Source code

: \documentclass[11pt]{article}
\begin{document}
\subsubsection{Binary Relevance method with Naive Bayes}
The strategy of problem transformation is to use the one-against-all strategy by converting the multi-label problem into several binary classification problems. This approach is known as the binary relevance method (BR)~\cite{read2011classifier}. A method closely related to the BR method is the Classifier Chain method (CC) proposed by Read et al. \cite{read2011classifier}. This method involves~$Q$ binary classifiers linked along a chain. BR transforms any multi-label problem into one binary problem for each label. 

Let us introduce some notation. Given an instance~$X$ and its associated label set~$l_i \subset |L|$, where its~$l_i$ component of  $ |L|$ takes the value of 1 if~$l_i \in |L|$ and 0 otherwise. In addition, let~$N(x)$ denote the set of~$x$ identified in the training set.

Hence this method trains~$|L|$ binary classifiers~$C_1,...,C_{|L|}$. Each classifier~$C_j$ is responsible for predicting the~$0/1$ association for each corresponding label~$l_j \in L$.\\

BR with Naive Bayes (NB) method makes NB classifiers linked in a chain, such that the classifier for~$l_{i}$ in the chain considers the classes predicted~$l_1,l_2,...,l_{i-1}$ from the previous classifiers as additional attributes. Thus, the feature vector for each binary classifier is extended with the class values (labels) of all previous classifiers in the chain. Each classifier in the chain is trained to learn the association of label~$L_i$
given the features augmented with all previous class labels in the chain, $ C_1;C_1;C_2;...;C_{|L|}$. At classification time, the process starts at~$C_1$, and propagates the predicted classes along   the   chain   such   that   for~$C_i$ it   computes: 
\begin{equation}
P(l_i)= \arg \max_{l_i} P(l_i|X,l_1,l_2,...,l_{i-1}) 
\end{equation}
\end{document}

━━━━━━━━━━━━━━━━

■ **WHAT TO PRODUCE**: Copy every line of the data where "each" is found.

■ **FINISHED EXERCISE**:
The strategy of problem transformation is to use the one-against-all strategy by converting the multi-label problem into several binary classification problems. This approach is known as the binary relevance method (BR)~\cite{read2011classifier}. A method closely related to the BR method is the Classifier Chain method (CC) proposed by Read et al. \cite{read2011classifier}. This method involves~$Q$ binary classifiers linked along a chain. BR transforms any multi-label problem into one binary problem for each label. 
Hence this method trains~$|L|$ binary classifiers~$C_1,...,C_{|L|}$. Each classifier~$C_j$ is responsible for predicting the~$0/1$ association for each corresponding label~$l_j \in L$.\\
BR with Naive Bayes (NB) method makes NB classifiers linked in a chain, such that the classifier for~$l_{i}$ in the chain considers the classes predicted~$l_1,l_2,...,l_{i-1}$ from the previous classifiers as additional attributes. Thus, the feature vector for each binary classifier is extended with the class values (labels) of all previous classifiers in the chain. Each classifier in the chain is trained to learn the association of label~$L_i$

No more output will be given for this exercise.